There are two MOBA games that really stand out though, Leage of Legends and DOTA 2. I'm not sure how they are different, or why they are so good (I've heard DOTA 2 is punishingly difficult), but I'm curious why those two are so popular. Do people play DOTA and LoL above all other MOBA games because there simply aren't that many high quality MOBA games? Is it because not enough game companies have caught on to the trend and created MOBAs, or is there something unique about these two games?

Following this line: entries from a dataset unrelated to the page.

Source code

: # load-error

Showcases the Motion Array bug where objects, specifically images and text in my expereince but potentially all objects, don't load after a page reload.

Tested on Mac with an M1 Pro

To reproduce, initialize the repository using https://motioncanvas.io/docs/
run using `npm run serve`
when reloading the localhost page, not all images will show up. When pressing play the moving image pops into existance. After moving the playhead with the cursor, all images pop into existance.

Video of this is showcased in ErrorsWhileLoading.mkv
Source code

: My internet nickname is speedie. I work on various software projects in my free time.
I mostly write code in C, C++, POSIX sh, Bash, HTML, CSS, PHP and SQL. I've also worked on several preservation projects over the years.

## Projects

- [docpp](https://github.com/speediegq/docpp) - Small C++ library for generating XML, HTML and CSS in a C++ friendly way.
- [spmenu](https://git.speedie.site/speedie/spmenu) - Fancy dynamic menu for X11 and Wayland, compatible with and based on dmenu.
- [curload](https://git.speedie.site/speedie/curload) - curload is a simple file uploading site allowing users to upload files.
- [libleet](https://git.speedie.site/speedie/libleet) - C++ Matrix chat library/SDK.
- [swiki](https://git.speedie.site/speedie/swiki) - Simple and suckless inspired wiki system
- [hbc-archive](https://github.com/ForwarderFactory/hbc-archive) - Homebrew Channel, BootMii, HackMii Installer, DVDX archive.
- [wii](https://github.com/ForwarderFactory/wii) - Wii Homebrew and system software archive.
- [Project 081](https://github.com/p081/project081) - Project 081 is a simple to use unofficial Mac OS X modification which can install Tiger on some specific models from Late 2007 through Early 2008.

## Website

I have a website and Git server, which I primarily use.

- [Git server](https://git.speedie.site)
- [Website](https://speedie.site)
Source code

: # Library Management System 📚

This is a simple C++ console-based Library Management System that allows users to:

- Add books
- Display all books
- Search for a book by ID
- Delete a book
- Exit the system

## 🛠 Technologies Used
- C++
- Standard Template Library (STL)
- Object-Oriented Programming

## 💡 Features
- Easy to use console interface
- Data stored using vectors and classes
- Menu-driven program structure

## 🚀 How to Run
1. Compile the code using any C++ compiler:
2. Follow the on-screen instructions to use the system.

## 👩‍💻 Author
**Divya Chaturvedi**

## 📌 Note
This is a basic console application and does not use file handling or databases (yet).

I'm waiting for Activision to create a MOBA that draws millions of players away from DOTA 2 and LoL. What makes these two games specifically, better than the other MOBAs? I'm confused about this. Furthermore, why is the turnover rate so slow for MOBAs? How are people still content with LoL after all these years? It's been almost four years, and people are still playing it religiously. Are MOBAs more similar to MMOs than shooters? Why can't we keep the same Call of Duty for four years?
Perhaps it's a matter of economics? People buy champions and skins, so one could argue they would be reluctant to give them up, and would want to spend more time in an old game. This point, however, is not entirely correct. People buy skins in Call of Duty, yet they still buy the new version every year. So what is it about MOBAs that have people playing the same one years after release?
I can't pinpoint it, especially having never played one before. It seems that they are more like MMOs however, where the players expect the game to be there for years to come. Perhaps it is really just the players' mindsets; they know a new shooter is coming out the following year and they are trained to purchase it. If players don't purchase the new shooter, the community dies. There is nothing fundamentally wrong with playing an old game online; I would love to still play Halo 3, but the community is gone. If the community knows no one is leaving, then there is no need for players to jump ship. I only leave an online community (Halo 3, MW2) when it's dead. I hold on as long as I can until then to save money. If everyone has that mindset though, you don't have to migrate.
Hardcore MOBA fans likely got started with the original DOTA, which has been around for years. They were trained not to jump ship every year to a new game, so they carry along that tradition now, but who knows. What's your opinion?